=== Data shown ===
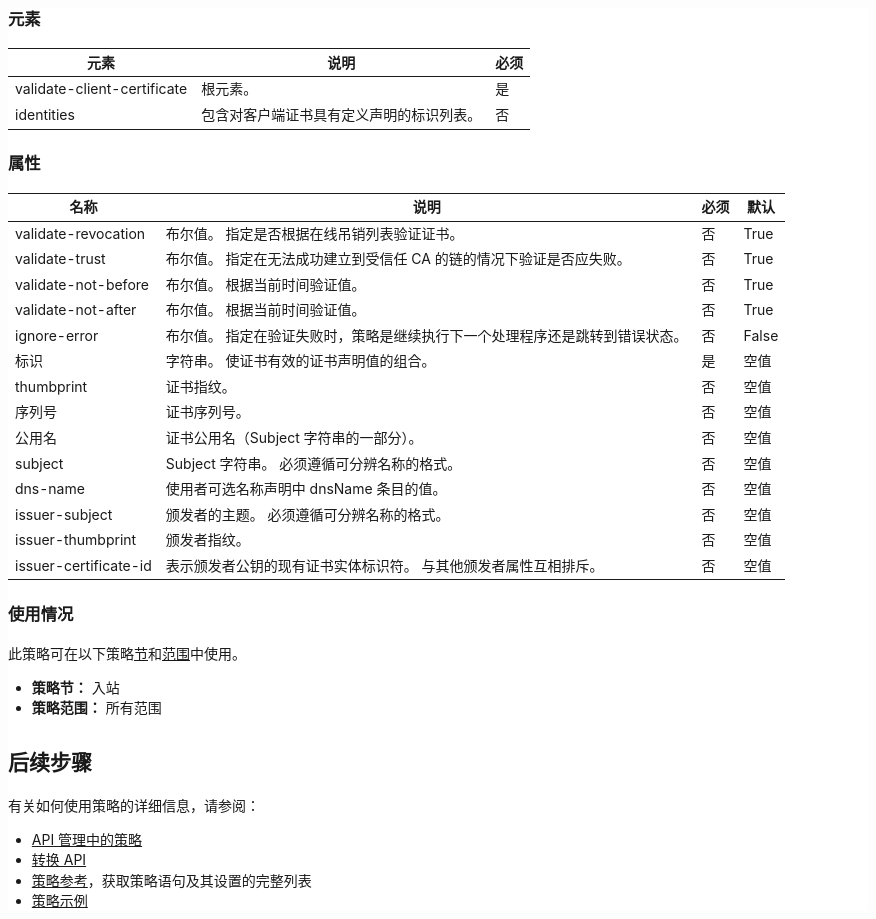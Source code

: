 ### <a name="elements"></a>元素

| 元素             | 说明                                  | 必须 |
| ------------------- | ----------------------------------------------------------------------------------------------------------------------------------------------------------------------------------------------------------------------------------------------------------------------------------------------------------------------------------------------------- | -------- |
| validate-client-certificate        | 根元素。      | 是      |
|   identities      |  包含对客户端证书具有定义声明的标识列表。       |    否        |

### <a name="attributes"></a>属性

| 名称                            | 说明      | 必须 |  默认    |
| ------------------------------- | -----------------| -------- | ----------- |
| validate-revocation  | 布尔值。 指定是否根据在线吊销列表验证证书。  | 否   | True  |
| validate-trust | 布尔值。 指定在无法成功建立到受信任 CA 的链的情况下验证是否应失败。 | 否 | True |
| validate-not-before | 布尔值。 根据当前时间验证值。 | 否 | True |
| validate-not-after  | 布尔值。 根据当前时间验证值。 | 否 | True|
| ignore-error  | 布尔值。 指定在验证失败时，策略是继续执行下一个处理程序还是跳转到错误状态。 | 否 | False |
| 标识 | 字符串。 使证书有效的证书声明值的组合。 | 是 | 空值 |
| thumbprint | 证书指纹。 | 否 | 空值 |
| 序列号 | 证书序列号。 | 否 | 空值 |
| 公用名 | 证书公用名（Subject 字符串的一部分）。 | 否 | 空值 |
| subject | Subject 字符串。 必须遵循可分辨名称的格式。 | 否 | 空值 |
| dns-name | 使用者可选名称声明中 dnsName 条目的值。 | 否 | 空值 |
| issuer-subject | 颁发者的主题。 必须遵循可分辨名称的格式。 | 否 | 空值 |
| issuer-thumbprint | 颁发者指纹。 | 否 | 空值 |
| issuer-certificate-id | 表示颁发者公钥的现有证书实体标识符。 与其他颁发者属性互相排斥。  | 否 | 空值 |

### <a name="usage"></a>使用情况

此策略可在以下策略[节](./api-management-howto-policies.md#sections)和[范围](./api-management-howto-policies.md#scopes)中使用。

-   **策略节：** 入站
-   **策略范围：** 所有范围

## <a name="next-steps"></a>后续步骤

有关如何使用策略的详细信息，请参阅：

-   [API 管理中的策略](api-management-howto-policies.md)
-   [转换 API](transform-api.md)
-   [策略参考](./api-management-policies.md)，获取策略语句及其设置的完整列表
-   [策略示例](./policy-reference.md)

=== Task description ===
Would you transcribe each of the entries exactly, skipping the pictures?

=== Result ===
Source code

: ### <a name="elements"></a>元素

| 元素             | 说明                                  | 必须 |
| ------------------- | ----------------------------------------------------------------------------------------------------------------------------------------------------------------------------------------------------------------------------------------------------------------------------------------------------------------------------------------------------- | -------- |
| validate-client-certificate        | 根元素。      | 是      |
|   identities      |  包含对客户端证书具有定义声明的标识列表。       |    否        |

### <a name="attributes"></a>属性

| 名称                            | 说明      | 必须 |  默认    |
| ------------------------------- | -----------------| -------- | ----------- |
| validate-revocation  | 布尔值。 指定是否根据在线吊销列表验证证书。  | 否   | True  |
| validate-trust | 布尔值。 指定在无法成功建立到受信任 CA 的链的情况下验证是否应失败。 | 否 | True |
| validate-not-before | 布尔值。 根据当前时间验证值。 | 否 | True |
| validate-not-after  | 布尔值。 根据当前时间验证值。 | 否 | True|
| ignore-error  | 布尔值。 指定在验证失败时，策略是继续执行下一个处理程序还是跳转到错误状态。 | 否 | False |
| 标识 | 字符串。 使证书有效的证书声明值的组合。 | 是 | 空值 |
| thumbprint | 证书指纹。 | 否 | 空值 |
| 序列号 | 证书序列号。 | 否 | 空值 |
| 公用名 | 证书公用名（Subject 字符串的一部分）。 | 否 | 空值 |
| subject | Subject 字符串。 必须遵循可分辨名称的格式。 | 否 | 空值 |
| dns-name | 使用者可选名称声明中 dnsName 条目的值。 | 否 | 空值 |
| issuer-subject | 颁发者的主题。 必须遵循可分辨名称的格式。 | 否 | 空值 |
| issuer-thumbprint | 颁发者指纹。 | 否 | 空值 |
| issuer-certificate-id | 表示颁发者公钥的现有证书实体标识符。 与其他颁发者属性互相排斥。  | 否 | 空值 |

### <a name="usage"></a>使用情况

此策略可在以下策略[节](./api-management-howto-policies.md#sections)和[范围](./api-management-howto-policies.md#scopes)中使用。

-   **策略节：** 入站
-   **策略范围：** 所有范围

## <a name="next-steps"></a>后续步骤

有关如何使用策略的详细信息，请参阅：

-   [API 管理中的策略](api-management-howto-policies.md)
-   [转换 API](transform-api.md)
-   [策略参考](./api-management-policies.md)，获取策略语句及其设置的完整列表
-   [策略示例](./policy-reference.md)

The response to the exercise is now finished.